Tennessee Prose

Tennessee Williams is quite the popular playwright this season. Five by Tenn opened off Broadway in the fall, and The Glass Menagerie and A Streetcar Named Desire are currently enjoying runs on Broadway. Now at 59E59 Theaters, Linda Marlowe is starring in Mortal Ladies Possessed, a new work based on Williams's short stories. Perhaps the show's creators should have left those books on the shelf. The night begins with a door frame and a woman's personal effects strewn about a black box stage, and disembodied voices talking loudly and impatiently. Some character names and facts are thrown around, but it's tough to absorb this information out of context. Then Marlowe enters as the Widow Holly, patiently listening to the cacophony. There is silence, which the Widow Holly breaks with the sort of absurd personal statement that authors use to start their plays/books off with a laugh. (In this scenario, it does not have the desired effect.)

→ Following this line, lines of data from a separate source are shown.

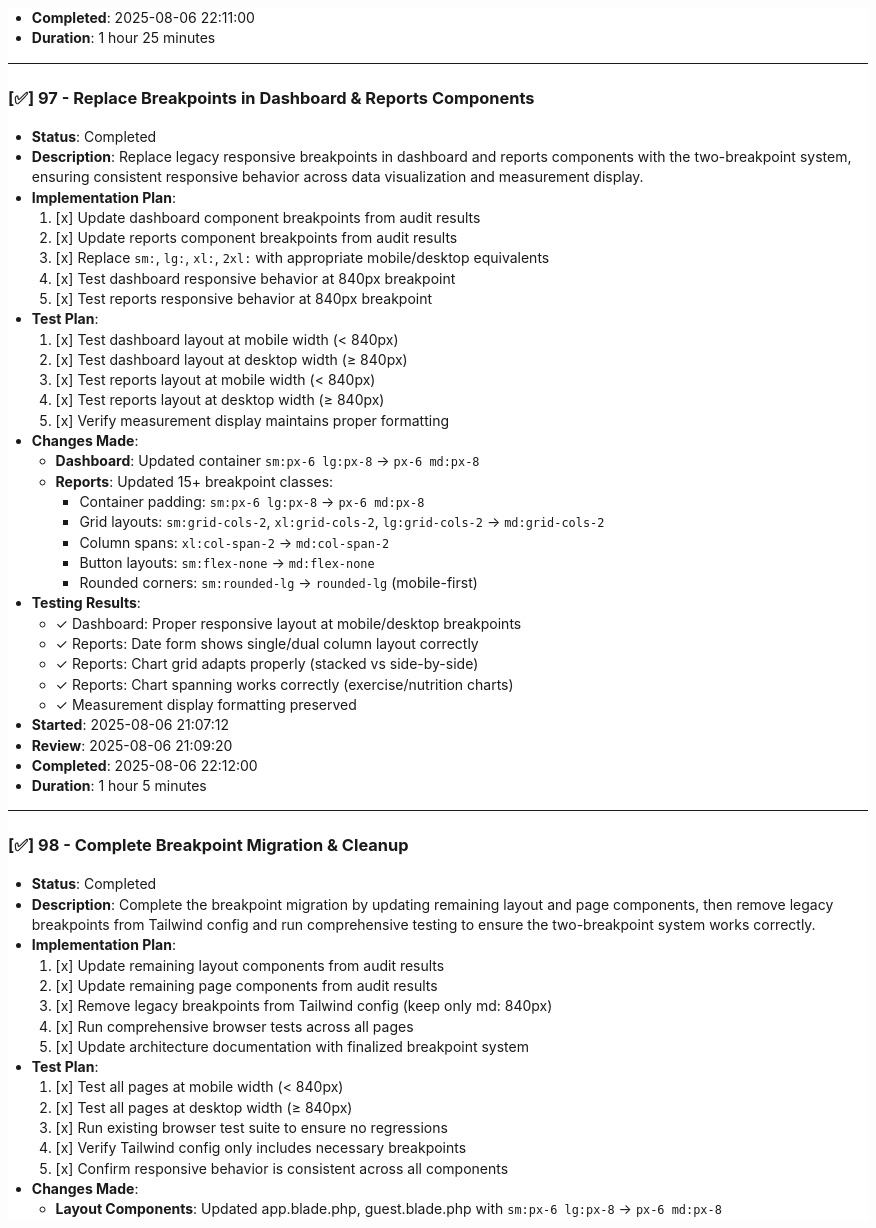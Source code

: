 - **Completed**: 2025-08-06 22:11:00
- **Duration**: 1 hour 25 minutes 

---

### [✅] 97 - Replace Breakpoints in Dashboard & Reports Components  
- **Status**: Completed
- **Description**: Replace legacy responsive breakpoints in dashboard and reports components with the two-breakpoint system, ensuring consistent responsive behavior across data visualization and measurement display.
- **Implementation Plan**: 
  1. [x] Update dashboard component breakpoints from audit results
  2. [x] Update reports component breakpoints from audit results
  3. [x] Replace `sm:`, `lg:`, `xl:`, `2xl:` with appropriate mobile/desktop equivalents
  4. [x] Test dashboard responsive behavior at 840px breakpoint
  5. [x] Test reports responsive behavior at 840px breakpoint
- **Test Plan**: 
  1. [x] Test dashboard layout at mobile width (< 840px)
  2. [x] Test dashboard layout at desktop width (≥ 840px)
  3. [x] Test reports layout at mobile width (< 840px)
  4. [x] Test reports layout at desktop width (≥ 840px)
  5. [x] Verify measurement display maintains proper formatting
- **Changes Made**:
  - **Dashboard**: Updated container `sm:px-6 lg:px-8` → `px-6 md:px-8`
  - **Reports**: Updated 15+ breakpoint classes:
    - Container padding: `sm:px-6 lg:px-8` → `px-6 md:px-8`
    - Grid layouts: `sm:grid-cols-2`, `xl:grid-cols-2`, `lg:grid-cols-2` → `md:grid-cols-2`
    - Column spans: `xl:col-span-2` → `md:col-span-2`
    - Button layouts: `sm:flex-none` → `md:flex-none`
    - Rounded corners: `sm:rounded-lg` → `rounded-lg` (mobile-first)
- **Testing Results**:
  - ✓ Dashboard: Proper responsive layout at mobile/desktop breakpoints
  - ✓ Reports: Date form shows single/dual column layout correctly
  - ✓ Reports: Chart grid adapts properly (stacked vs side-by-side)
  - ✓ Reports: Chart spanning works correctly (exercise/nutrition charts)
  - ✓ Measurement display formatting preserved
- **Started**: 2025-08-06 21:07:12
- **Review**: 2025-08-06 21:09:20
- **Completed**: 2025-08-06 22:12:00
- **Duration**: 1 hour 5 minutes 

---

### [✅] 98 - Complete Breakpoint Migration & Cleanup
- **Status**: Completed
- **Description**: Complete the breakpoint migration by updating remaining layout and page components, then remove legacy breakpoints from Tailwind config and run comprehensive testing to ensure the two-breakpoint system works correctly.
- **Implementation Plan**: 
  1. [x] Update remaining layout components from audit results
  2. [x] Update remaining page components from audit results
  3. [x] Remove legacy breakpoints from Tailwind config (keep only md: 840px)
  4. [x] Run comprehensive browser tests across all pages
  5. [x] Update architecture documentation with finalized breakpoint system
- **Test Plan**: 
  1. [x] Test all pages at mobile width (< 840px)
  2. [x] Test all pages at desktop width (≥ 840px)
  3. [x] Run existing browser test suite to ensure no regressions
  4. [x] Verify Tailwind config only includes necessary breakpoints
  5. [x] Confirm responsive behavior is consistent across all components
- **Changes Made**:
  - **Layout Components**: Updated app.blade.php, guest.blade.php with `sm:px-6 lg:px-8` → `px-6 md:px-8`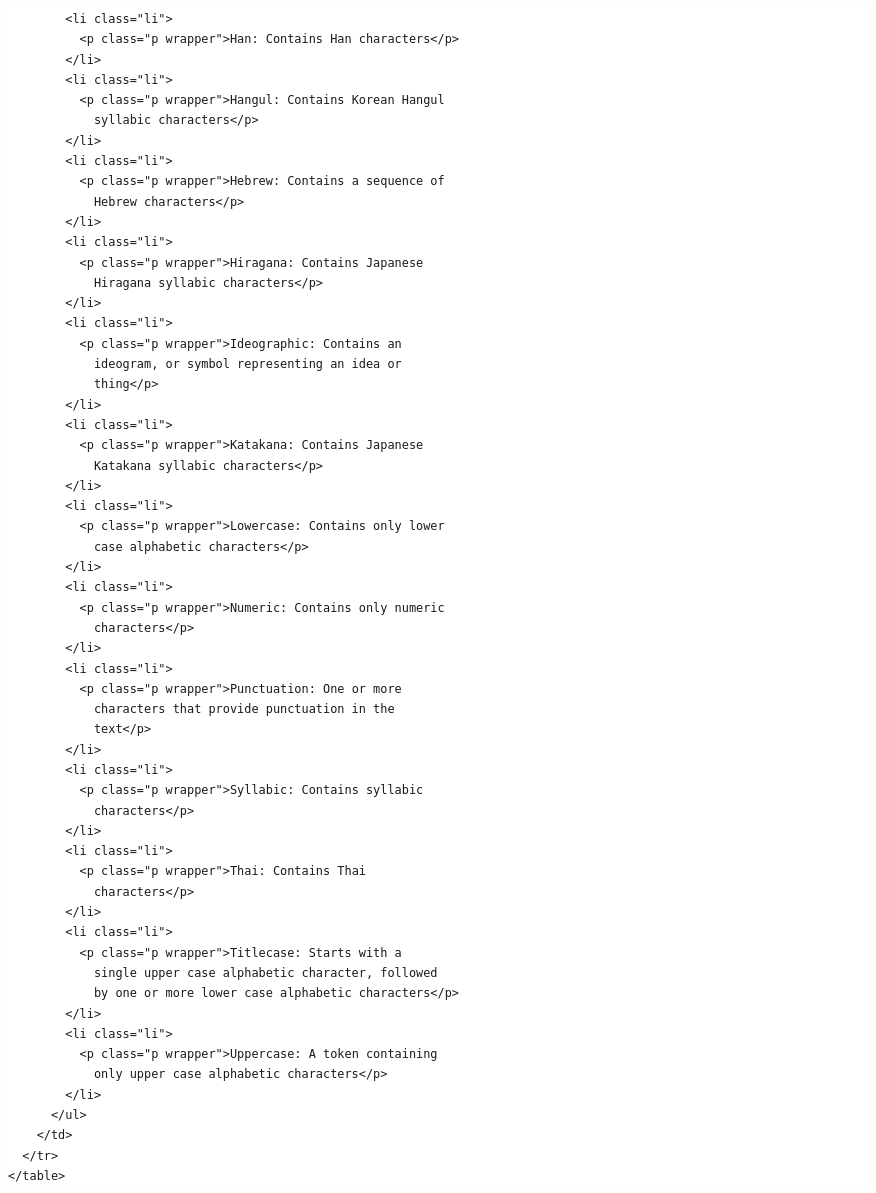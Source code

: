             <li class="li">
              <p class="p wrapper">Han: Contains Han characters</p>
            </li>
            <li class="li">
              <p class="p wrapper">Hangul: Contains Korean Hangul
                syllabic characters</p>
            </li>
            <li class="li">
              <p class="p wrapper">Hebrew: Contains a sequence of
                Hebrew characters</p>
            </li>
            <li class="li">
              <p class="p wrapper">Hiragana: Contains Japanese
                Hiragana syllabic characters</p>
            </li>
            <li class="li">
              <p class="p wrapper">Ideographic: Contains an
                ideogram, or symbol representing an idea or
                thing</p>
            </li>
            <li class="li">
              <p class="p wrapper">Katakana: Contains Japanese
                Katakana syllabic characters</p>
            </li>
            <li class="li">
              <p class="p wrapper">Lowercase: Contains only lower
                case alphabetic characters</p>
            </li>
            <li class="li">
              <p class="p wrapper">Numeric: Contains only numeric
                characters</p>
            </li>
            <li class="li">
              <p class="p wrapper">Punctuation: One or more
                characters that provide punctuation in the
                text</p>
            </li>
            <li class="li">
              <p class="p wrapper">Syllabic: Contains syllabic
                characters</p>
            </li>
            <li class="li">
              <p class="p wrapper">Thai: Contains Thai
                characters</p>
            </li>
            <li class="li">
              <p class="p wrapper">Titlecase: Starts with a
                single upper case alphabetic character, followed
                by one or more lower case alphabetic characters</p>
            </li>
            <li class="li">
              <p class="p wrapper">Uppercase: A token containing
                only upper case alphabetic characters</p>
            </li>
          </ul>
        </td>
      </tr>
    </table>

It turns out that she rents out rooms, and we see bits of the lives of the boarders at her New Orleans residence. Blackouts and the addition or subtraction of scarves and eyeglasses indicate changes of stories and characters. Since all of the tales are reminiscences, time is not linear, and in moments the characters jump from the near past to the faraway past to the present. But what makes perfect sense on the page, accompanied by character names and narrative directions, does not translate here to the stage.

Marlowe is a fine actress who speaks in a delightful girly rasp and commits fully to the physical and emotional presence of her characters. Her accent, though, does not play as effectively. The honey-coated drawl of Tennessee Williams's heroines is almost as iconic as the characters themselves, and certain expectations are inevitably formed. As Widow Holly, Marlowe spoke like an Australian who lived in New York for several years and then recently relocated to the South. There was no consistency, as if she was struggling to find the character's voice during her performance.

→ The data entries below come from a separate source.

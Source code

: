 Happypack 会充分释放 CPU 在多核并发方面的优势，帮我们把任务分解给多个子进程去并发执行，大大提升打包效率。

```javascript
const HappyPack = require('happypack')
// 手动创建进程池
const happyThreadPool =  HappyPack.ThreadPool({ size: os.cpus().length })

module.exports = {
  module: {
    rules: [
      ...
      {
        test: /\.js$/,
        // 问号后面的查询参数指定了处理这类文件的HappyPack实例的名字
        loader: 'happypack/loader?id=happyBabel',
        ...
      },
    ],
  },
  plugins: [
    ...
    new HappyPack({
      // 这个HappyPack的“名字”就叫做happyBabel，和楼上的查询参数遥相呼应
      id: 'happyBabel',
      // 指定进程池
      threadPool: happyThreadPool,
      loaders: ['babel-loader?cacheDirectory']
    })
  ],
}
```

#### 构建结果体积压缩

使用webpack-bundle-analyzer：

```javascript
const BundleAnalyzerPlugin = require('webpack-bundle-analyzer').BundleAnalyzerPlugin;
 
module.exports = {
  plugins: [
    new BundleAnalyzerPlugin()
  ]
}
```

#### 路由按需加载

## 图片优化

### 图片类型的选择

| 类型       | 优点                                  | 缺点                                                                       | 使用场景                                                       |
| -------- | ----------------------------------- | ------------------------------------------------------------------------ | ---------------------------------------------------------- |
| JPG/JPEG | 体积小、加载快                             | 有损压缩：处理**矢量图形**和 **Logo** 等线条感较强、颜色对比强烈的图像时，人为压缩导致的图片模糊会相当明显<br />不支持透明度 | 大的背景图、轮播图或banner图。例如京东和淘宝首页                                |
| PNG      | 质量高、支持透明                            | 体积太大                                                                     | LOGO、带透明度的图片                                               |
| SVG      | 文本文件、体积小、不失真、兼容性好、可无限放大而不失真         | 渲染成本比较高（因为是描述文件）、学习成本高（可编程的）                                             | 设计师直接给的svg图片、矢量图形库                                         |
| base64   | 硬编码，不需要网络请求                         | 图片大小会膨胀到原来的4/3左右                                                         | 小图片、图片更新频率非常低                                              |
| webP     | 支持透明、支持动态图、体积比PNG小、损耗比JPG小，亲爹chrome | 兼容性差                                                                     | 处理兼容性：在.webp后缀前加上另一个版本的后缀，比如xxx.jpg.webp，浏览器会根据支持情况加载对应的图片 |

The only role in her repertoire here that needed no dialect coaching was Flora Goforth, the imperious owner of a Mediterranean villa. Marlowe was able to use an accent close to her own as she played up this deliciously vicious woman. This piece, in the middle of the set, was very funny, had an understandable story progression, and did not overstay its welcome. The same could not be said for its companion pieces.

A theatergoing audience appreciates it when the crafters of a show do not underestimate their intelligence, or their ability to interpret text and subtext. But when a production makes its audience work too hard to figure out who's who and what's what, oftentimes the audience stops trying. At the conclusion of Mortal Ladies Possessed, there was a hesitancy on the audience's part to clap, as they were not sure if they had, indeed, arrived at the end. All they, and this show, needed was a little more structure.